> _The records_:
■ ■ ■ ■

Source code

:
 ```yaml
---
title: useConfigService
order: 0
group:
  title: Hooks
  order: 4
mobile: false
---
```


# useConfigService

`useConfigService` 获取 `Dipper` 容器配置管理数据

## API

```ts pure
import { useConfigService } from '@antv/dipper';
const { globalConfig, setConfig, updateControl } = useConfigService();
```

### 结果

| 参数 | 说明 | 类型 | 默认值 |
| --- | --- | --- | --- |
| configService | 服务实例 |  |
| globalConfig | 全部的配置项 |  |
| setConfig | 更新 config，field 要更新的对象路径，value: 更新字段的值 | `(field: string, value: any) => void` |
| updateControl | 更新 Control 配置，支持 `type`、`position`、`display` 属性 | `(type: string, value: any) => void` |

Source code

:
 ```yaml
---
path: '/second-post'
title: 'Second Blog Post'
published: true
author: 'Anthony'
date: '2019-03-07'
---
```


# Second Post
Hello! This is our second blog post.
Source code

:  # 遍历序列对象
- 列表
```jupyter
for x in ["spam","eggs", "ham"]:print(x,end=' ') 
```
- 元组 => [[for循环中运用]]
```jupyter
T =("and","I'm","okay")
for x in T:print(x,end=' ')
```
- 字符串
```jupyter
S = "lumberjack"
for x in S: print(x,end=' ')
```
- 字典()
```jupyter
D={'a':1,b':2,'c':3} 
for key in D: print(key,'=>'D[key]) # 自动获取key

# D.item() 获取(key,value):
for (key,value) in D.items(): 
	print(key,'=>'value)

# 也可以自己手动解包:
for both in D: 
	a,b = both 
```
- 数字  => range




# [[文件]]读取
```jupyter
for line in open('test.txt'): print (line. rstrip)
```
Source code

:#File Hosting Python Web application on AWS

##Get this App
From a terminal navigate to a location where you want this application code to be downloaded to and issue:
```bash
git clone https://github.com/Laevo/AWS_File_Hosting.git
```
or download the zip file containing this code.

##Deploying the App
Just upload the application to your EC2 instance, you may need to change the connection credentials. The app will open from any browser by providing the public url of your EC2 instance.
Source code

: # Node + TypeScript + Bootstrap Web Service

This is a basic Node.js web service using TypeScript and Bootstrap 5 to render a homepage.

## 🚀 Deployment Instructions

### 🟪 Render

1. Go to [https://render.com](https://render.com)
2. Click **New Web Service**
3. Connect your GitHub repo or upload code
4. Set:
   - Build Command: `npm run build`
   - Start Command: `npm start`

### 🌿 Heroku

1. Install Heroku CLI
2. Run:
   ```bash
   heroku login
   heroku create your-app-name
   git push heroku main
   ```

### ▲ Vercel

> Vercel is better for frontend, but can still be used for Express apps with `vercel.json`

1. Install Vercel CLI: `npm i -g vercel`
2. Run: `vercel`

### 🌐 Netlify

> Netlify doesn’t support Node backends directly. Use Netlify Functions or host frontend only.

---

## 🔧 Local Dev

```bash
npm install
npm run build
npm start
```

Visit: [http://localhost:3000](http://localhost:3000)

■ ■ ■ ■

> _Your goal_: All of the entries above are to be written out again exactly.

> _Answer to this problem_:
Source code

:
 ```yaml
---
title: useConfigService
order: 0
group:
  title: Hooks
  order: 4
mobile: false
---
```


# useConfigService

`useConfigService` 获取 `Dipper` 容器配置管理数据

## API

```ts pure
import { useConfigService } from '@antv/dipper';
const { globalConfig, setConfig, updateControl } = useConfigService();
```

### 结果

| 参数 | 说明 | 类型 | 默认值 |
| --- | --- | --- | --- |
| configService | 服务实例 |  |
| globalConfig | 全部的配置项 |  |
| setConfig | 更新 config，field 要更新的对象路径，value: 更新字段的值 | `(field: string, value: any) => void` |
| updateControl | 更新 Control 配置，支持 `type`、`position`、`display` 属性 | `(type: string, value: any) => void` |

Source code

:
 ```yaml
---
path: '/second-post'
title: 'Second Blog Post'
published: true
author: 'Anthony'
date: '2019-03-07'
---
```


# Second Post
Hello! This is our second blog post.
Source code

:  # 遍历序列对象
- 列表
```jupyter
for x in ["spam","eggs", "ham"]:print(x,end=' ') 
```
- 元组 => [[for循环中运用]]
```jupyter
T =("and","I'm","okay")
for x in T:print(x,end=' ')
```
- 字符串
```jupyter
S = "lumberjack"
for x in S: print(x,end=' ')
```
- 字典()
```jupyter
D={'a':1,b':2,'c':3} 
for key in D: print(key,'=>'D[key]) # 自动获取key

# D.item() 获取(key,value):
for (key,value) in D.items(): 
	print(key,'=>'value)

# 也可以自己手动解包:
for both in D: 
	a,b = both 
```
- 数字  => range




# [[文件]]读取
```jupyter
for line in open('test.txt'): print (line. rstrip)
```
Source code

:#File Hosting Python Web application on AWS

##Get this App
From a terminal navigate to a location where you want this application code to be downloaded to and issue:
```bash
git clone https://github.com/Laevo/AWS_File_Hosting.git
```
or download the zip file containing this code.

##Deploying the App
Just upload the application to your EC2 instance, you may need to change the connection credentials. The app will open from any browser by providing the public url of your EC2 instance.
Source code

: # Node + TypeScript + Bootstrap Web Service

This is a basic Node.js web service using TypeScript and Bootstrap 5 to render a homepage.

## 🚀 Deployment Instructions

### 🟪 Render

1. Go to [https://render.com](https://render.com)
2. Click **New Web Service**
3. Connect your GitHub repo or upload code
4. Set:
   - Build Command: `npm run build`
   - Start Command: `npm start`

### 🌿 Heroku

1. Install Heroku CLI
2. Run:
   ```bash
   heroku login
   heroku create your-app-name
   git push heroku main
   ```

### ▲ Vercel

> Vercel is better for frontend, but can still be used for Express apps with `vercel.json`

1. Install Vercel CLI: `npm i -g vercel`
2. Run: `vercel`

### 🌐 Netlify

> Netlify doesn’t support Node backends directly. Use Netlify Functions or host frontend only.

---

## 🔧 Local Dev

```bash
npm install
npm run build
npm start
```

Visit: [http://localhost:3000](http://localhost:3000)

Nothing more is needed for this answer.